## PROVIDED ENTRIES:
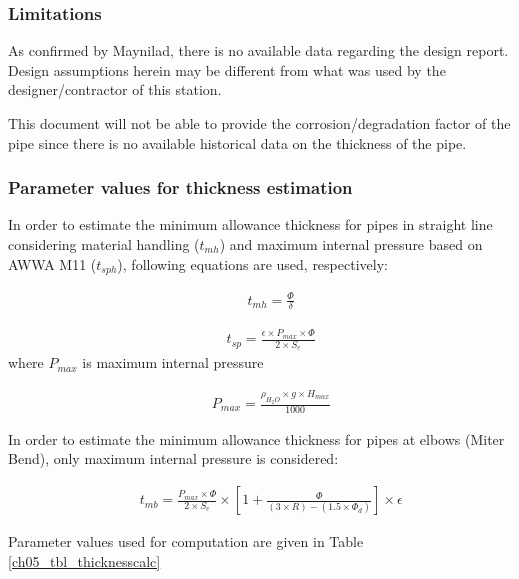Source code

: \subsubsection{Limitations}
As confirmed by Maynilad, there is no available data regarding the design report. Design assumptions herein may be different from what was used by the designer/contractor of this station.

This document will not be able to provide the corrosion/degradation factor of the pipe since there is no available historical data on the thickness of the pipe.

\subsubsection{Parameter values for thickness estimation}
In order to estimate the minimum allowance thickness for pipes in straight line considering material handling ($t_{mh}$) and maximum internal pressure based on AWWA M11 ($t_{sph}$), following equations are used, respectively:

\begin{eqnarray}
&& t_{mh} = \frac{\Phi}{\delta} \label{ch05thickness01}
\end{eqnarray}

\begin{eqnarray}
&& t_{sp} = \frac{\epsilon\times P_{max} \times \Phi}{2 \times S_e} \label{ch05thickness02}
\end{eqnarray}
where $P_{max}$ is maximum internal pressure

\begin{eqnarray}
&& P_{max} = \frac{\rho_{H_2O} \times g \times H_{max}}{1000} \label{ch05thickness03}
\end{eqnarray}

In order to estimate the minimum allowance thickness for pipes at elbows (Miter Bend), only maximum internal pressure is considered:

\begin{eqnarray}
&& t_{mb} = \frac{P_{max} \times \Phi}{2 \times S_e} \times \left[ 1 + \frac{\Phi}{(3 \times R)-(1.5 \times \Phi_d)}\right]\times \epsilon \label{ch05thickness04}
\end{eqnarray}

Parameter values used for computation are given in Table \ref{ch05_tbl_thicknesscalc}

## ASSIGNMENT:
Your response should contain each line of the listing in which the word "subsubsection" occurs.

## OUTPUT FOR THIS EXERCISE:
: \subsubsection{Limitations}
\subsubsection{Parameter values for thickness estimation}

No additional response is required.